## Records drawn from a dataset
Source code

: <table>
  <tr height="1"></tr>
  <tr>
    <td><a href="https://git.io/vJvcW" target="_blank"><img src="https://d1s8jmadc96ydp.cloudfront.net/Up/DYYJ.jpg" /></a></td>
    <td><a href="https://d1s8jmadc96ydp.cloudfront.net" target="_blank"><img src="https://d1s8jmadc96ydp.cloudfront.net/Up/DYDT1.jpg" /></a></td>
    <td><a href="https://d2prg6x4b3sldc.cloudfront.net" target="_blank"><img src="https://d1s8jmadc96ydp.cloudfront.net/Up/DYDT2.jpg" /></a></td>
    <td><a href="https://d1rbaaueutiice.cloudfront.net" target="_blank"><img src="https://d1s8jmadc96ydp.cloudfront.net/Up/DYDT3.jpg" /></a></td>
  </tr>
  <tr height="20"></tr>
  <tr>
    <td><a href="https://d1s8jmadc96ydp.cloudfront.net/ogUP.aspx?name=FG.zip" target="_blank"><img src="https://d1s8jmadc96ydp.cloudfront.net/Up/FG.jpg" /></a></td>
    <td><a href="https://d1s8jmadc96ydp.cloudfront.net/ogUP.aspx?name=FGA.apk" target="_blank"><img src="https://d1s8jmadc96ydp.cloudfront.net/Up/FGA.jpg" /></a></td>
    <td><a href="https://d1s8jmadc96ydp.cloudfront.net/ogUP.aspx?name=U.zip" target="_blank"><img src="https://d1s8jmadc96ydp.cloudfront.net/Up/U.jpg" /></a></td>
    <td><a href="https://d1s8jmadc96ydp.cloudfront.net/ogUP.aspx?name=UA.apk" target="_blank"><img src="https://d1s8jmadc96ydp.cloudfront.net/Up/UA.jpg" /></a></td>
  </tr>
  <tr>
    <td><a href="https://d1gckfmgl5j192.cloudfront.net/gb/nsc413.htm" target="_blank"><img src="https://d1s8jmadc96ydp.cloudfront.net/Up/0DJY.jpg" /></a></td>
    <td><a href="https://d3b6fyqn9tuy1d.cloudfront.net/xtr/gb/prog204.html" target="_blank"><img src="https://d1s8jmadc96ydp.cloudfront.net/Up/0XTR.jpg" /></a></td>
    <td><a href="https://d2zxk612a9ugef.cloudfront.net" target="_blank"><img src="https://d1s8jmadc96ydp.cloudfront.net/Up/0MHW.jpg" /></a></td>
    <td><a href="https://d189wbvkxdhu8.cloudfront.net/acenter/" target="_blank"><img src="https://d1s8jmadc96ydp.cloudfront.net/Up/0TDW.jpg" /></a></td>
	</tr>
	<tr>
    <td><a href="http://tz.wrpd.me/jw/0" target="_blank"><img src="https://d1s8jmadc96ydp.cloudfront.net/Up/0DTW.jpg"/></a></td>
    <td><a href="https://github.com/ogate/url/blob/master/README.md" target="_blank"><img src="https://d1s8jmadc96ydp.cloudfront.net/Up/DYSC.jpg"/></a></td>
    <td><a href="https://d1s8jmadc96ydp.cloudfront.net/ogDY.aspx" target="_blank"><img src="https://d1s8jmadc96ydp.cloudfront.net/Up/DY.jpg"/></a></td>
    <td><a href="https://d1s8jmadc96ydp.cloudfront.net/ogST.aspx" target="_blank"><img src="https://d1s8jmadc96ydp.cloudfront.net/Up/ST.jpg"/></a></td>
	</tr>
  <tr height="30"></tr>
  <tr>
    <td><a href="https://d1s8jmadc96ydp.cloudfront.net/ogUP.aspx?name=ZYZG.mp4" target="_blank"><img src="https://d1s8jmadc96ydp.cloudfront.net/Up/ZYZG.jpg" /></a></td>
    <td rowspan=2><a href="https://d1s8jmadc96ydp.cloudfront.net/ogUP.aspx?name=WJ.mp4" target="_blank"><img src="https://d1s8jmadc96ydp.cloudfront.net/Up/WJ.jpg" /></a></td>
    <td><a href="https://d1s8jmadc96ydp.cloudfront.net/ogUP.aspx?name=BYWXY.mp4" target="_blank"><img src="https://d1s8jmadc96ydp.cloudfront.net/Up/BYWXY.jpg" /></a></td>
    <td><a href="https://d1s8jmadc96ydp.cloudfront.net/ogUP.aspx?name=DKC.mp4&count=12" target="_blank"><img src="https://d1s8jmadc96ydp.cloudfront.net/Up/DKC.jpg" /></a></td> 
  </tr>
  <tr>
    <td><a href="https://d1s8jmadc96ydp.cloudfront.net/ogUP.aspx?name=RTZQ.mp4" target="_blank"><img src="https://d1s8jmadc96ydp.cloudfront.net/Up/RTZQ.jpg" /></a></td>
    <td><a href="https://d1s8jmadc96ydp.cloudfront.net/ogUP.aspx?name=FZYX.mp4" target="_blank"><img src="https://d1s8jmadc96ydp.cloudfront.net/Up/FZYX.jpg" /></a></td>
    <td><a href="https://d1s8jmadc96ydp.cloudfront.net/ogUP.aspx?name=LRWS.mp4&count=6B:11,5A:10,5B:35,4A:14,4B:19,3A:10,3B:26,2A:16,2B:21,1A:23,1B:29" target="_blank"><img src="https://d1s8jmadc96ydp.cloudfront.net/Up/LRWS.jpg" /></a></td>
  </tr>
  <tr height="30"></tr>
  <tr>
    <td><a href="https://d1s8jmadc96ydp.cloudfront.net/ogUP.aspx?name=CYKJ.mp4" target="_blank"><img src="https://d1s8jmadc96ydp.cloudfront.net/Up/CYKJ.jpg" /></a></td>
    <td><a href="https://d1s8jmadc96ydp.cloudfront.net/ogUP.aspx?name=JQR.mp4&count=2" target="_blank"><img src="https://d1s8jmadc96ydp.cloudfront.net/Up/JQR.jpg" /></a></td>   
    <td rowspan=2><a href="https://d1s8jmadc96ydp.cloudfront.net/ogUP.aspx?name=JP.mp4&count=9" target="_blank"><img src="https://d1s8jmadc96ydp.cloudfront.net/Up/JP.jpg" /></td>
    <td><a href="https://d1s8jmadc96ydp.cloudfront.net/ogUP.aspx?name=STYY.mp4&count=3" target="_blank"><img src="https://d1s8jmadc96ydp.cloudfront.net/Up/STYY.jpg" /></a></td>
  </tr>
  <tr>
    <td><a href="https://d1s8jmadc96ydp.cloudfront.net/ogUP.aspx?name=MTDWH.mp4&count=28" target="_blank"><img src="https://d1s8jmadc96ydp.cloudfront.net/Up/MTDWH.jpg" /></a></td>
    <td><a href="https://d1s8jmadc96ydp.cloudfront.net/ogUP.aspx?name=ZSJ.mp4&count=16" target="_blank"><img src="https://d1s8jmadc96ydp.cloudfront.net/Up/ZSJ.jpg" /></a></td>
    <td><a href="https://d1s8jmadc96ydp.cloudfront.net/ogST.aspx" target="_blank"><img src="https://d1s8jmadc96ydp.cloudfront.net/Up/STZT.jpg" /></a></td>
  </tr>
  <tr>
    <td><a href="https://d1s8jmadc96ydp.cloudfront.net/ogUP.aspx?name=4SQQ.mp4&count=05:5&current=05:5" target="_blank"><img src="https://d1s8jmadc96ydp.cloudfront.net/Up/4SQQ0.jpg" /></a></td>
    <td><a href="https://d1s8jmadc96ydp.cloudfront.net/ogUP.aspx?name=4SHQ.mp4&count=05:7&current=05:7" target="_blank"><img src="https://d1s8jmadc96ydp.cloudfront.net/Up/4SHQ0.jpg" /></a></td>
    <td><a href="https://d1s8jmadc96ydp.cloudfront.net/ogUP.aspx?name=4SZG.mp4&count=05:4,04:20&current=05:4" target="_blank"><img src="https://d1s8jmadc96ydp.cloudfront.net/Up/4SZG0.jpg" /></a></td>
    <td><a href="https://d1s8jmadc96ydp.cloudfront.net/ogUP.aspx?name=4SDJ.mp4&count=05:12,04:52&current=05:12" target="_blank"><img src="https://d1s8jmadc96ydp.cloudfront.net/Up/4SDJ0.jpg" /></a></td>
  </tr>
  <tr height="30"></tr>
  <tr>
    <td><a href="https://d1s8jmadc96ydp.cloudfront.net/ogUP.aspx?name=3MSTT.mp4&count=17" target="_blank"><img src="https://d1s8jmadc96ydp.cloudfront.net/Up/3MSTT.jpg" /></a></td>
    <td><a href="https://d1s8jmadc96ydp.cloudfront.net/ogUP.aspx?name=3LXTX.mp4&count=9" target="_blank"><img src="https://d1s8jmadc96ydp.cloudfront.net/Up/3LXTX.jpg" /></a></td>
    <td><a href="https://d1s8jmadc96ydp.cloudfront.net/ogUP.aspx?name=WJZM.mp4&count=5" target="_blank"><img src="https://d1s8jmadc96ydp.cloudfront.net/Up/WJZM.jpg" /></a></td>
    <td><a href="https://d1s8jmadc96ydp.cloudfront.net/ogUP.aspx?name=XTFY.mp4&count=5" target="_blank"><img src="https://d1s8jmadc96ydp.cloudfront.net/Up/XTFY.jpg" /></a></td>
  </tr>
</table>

## Task goal
Show all lines from the records above where the word "current" occurs.

## Result for this task
    <td><a href="https://d1s8jmadc96ydp.cloudfront.net/ogUP.aspx?name=4SQQ.mp4&count=05:5&current=05:5" target="_blank"><img src="https://d1s8jmadc96ydp.cloudfront.net/Up/4SQQ0.jpg" /></a></td>
    <td><a href="https://d1s8jmadc96ydp.cloudfront.net/ogUP.aspx?name=4SHQ.mp4&count=05:7&current=05:7" target="_blank"><img src="https://d1s8jmadc96ydp.cloudfront.net/Up/4SHQ0.jpg" /></a></td>
    <td><a href="https://d1s8jmadc96ydp.cloudfront.net/ogUP.aspx?name=4SZG.mp4&count=05:4,04:20&current=05:4" target="_blank"><img src="https://d1s8jmadc96ydp.cloudfront.net/Up/4SZG0.jpg" /></a></td>
    <td><a href="https://d1s8jmadc96ydp.cloudfront.net/ogUP.aspx?name=4SDJ.mp4&count=05:12,04:52&current=05:12" target="_blank"><img src="https://d1s8jmadc96ydp.cloudfront.net/Up/4SDJ0.jpg" /></a></td>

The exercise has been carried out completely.